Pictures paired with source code
◆ ◆ ◆
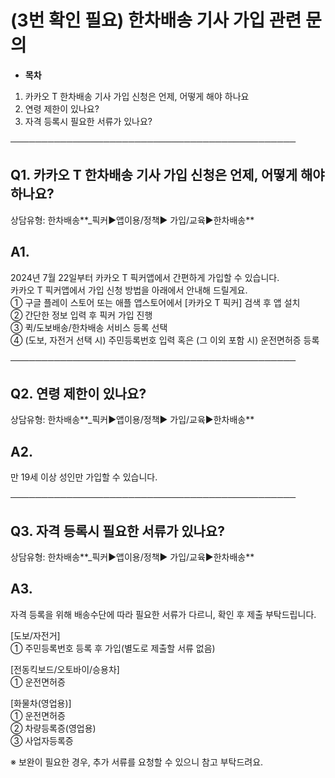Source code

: # (3번 확인 필요) 한차배송 기사 가입 관련 문의

* **목차**

1. 카카오 T 한차배송 기사 가입 신청은 언제, 어떻게 해야 하나요
2. 연령 제한이 있나요?
3. 자격 등록시 필요한 서류가 있나요?

──────────────────────────────────────────────

**Q1. 카카오 T 한차배송 기사 가입 신청은 언제, 어떻게 해야 하나요?**
--------------------------------------------

상담유형: 한차배송**\_픽커▶앱이용/정책▶ 가입/교육▶한차배송**

**A1.**
-------

2024년 7월 22일부터 카카오 T 픽커앱에서 간편하게 가입할 수 있습니다.  
카카오 T 픽커앱에서 가입 신청 방법을 아래에서 안내해 드릴게요.   
① 구글 플레이 스토어 또는 애플 앱스토어에서 [카카오 T 픽커] 검색 후 앱 설치   
② 간단한 정보 입력 후 픽커 가입 진행   
③ 퀵/도보배송/한차배송 서비스 등록 선택   
④ (도보, 자전거 선택 시) 주민등록번호 입력 혹은 (그 이외 포함 시) 운전면허증 등록

──────────────────────────────────────────────

**Q2. 연령 제한이 있나요?**
-------------------

상담유형: 한차배송**\_픽커▶앱이용/정책▶ 가입/교육▶한차배송**

**A2.**
-------

만 19세 이상 성인만 가입할 수 있습니다.

──────────────────────────────────────────────

**Q3. 자격 등록시 필요한 서류가 있나요?**
---------------------------

상담유형: 한차배송**\_픽커▶앱이용/정책▶ 가입/교육▶한차배송**

**A3.**
-------

자격 등록을 위해 배송수단에 따라 필요한 서류가 다르니, 확인 후 제출 부탁드립니다.  
  
[도보/자전거]   
① 주민등록번호 등록 후 가입(별도로 제출할 서류 없음)   
  
[전동킥보드/오토바이/승용차]   
① 운전면허증   
  
[화물차(영업용)]   
① 운전면허증   
② 차량등록증(영업용)   
③ 사업자등록증   
  
※ 보완이 필요한 경우, 추가 서류를 요청할 수 있으니 참고 부탁드려요.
◆ ◆ ◆
PROBLEM STATEMENT » Return every line from the entries that holds the string "픽커앱에서".

SOLUTION TO THIS TASK »
2024년 7월 22일부터 카카오 T 픽커앱에서 간편하게 가입할 수 있습니다.  
카카오 T 픽커앱에서 가입 신청 방법을 아래에서 안내해 드릴게요.   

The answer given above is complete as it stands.